= Task requirements =
Of the records that follow, copy only the lines from the line containing "- [ ] Add documentation to the Avro schema" to the line containing "Crunchy Postgresql Manager (CPM)", both included, exactly as written.
[[ Extracted material open ]]
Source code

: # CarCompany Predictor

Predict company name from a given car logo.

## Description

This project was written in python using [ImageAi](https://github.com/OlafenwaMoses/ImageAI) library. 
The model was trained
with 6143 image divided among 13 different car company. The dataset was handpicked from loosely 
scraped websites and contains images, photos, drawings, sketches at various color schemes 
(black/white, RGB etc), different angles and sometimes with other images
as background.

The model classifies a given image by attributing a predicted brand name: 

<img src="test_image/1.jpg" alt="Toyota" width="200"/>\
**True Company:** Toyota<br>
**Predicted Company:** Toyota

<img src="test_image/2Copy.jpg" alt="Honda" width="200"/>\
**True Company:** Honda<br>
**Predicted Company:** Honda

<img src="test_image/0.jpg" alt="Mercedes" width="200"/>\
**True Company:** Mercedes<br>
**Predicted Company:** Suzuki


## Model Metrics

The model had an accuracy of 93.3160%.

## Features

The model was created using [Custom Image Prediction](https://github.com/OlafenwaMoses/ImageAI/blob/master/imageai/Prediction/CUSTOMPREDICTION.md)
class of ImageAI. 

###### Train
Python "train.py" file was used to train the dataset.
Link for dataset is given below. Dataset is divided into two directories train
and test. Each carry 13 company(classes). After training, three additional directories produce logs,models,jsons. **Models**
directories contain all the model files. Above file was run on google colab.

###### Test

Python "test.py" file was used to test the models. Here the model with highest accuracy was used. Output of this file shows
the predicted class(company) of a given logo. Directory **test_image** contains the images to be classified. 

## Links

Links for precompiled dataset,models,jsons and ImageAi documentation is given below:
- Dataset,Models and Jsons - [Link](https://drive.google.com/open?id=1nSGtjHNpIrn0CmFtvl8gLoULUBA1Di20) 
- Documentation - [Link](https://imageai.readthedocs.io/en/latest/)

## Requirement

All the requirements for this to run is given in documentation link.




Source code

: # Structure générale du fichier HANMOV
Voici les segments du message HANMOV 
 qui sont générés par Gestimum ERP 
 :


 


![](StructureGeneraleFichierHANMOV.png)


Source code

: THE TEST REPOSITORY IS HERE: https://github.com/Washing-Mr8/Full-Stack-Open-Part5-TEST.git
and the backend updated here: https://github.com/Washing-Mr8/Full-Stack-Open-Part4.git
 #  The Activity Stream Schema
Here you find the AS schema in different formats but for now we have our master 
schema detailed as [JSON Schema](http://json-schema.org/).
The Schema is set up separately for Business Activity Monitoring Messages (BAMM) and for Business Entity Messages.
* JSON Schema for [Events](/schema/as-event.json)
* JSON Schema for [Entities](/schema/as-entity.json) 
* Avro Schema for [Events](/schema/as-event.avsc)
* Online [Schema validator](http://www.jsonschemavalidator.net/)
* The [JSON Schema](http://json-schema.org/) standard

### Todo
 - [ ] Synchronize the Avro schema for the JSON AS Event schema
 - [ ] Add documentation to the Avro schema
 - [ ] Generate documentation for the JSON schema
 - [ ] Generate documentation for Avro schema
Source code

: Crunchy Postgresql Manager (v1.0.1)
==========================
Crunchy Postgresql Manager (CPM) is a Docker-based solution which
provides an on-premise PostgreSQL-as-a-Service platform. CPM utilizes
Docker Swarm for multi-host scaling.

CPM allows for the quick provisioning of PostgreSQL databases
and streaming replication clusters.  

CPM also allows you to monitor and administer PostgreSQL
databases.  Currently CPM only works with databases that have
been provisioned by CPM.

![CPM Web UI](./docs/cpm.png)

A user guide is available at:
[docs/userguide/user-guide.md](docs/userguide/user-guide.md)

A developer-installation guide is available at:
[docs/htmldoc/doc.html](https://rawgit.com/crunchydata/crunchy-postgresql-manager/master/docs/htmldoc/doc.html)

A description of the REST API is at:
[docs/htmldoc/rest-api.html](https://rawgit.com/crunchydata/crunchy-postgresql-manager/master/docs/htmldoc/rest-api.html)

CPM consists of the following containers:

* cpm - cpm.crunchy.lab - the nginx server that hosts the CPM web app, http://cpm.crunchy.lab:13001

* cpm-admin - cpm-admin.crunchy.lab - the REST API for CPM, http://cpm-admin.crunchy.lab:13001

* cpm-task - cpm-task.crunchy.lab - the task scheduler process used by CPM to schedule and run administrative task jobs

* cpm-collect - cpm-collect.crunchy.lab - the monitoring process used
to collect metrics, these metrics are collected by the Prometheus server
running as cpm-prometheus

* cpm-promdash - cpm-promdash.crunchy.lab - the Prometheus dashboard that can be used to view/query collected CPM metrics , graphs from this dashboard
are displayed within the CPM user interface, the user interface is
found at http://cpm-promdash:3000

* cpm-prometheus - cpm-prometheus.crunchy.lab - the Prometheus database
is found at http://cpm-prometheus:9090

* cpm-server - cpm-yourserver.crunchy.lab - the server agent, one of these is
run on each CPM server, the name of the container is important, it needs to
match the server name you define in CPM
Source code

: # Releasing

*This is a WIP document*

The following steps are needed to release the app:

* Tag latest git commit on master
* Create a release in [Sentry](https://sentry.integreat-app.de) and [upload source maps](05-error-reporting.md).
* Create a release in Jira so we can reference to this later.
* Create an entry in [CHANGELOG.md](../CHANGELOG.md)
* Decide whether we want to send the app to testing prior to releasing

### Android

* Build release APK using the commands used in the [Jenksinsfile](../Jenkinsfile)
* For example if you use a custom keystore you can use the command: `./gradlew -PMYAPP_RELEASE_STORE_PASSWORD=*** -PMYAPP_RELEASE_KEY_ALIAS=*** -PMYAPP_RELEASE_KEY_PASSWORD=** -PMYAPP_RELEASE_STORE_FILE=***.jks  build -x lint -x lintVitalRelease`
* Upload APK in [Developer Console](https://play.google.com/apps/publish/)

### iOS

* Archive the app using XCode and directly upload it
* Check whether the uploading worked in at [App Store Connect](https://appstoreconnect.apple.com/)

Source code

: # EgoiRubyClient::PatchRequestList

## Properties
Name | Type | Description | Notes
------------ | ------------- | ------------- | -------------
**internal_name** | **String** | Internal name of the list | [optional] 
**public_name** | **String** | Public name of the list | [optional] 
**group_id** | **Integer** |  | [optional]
[[ Extracted material closed ]]
= Exercise solution =
 - [ ] Add documentation to the Avro schema
 - [ ] Generate documentation for the JSON schema
 - [ ] Generate documentation for Avro schema
Source code

: Crunchy Postgresql Manager (v1.0.1)
==========================
Crunchy Postgresql Manager (CPM) is a Docker-based solution which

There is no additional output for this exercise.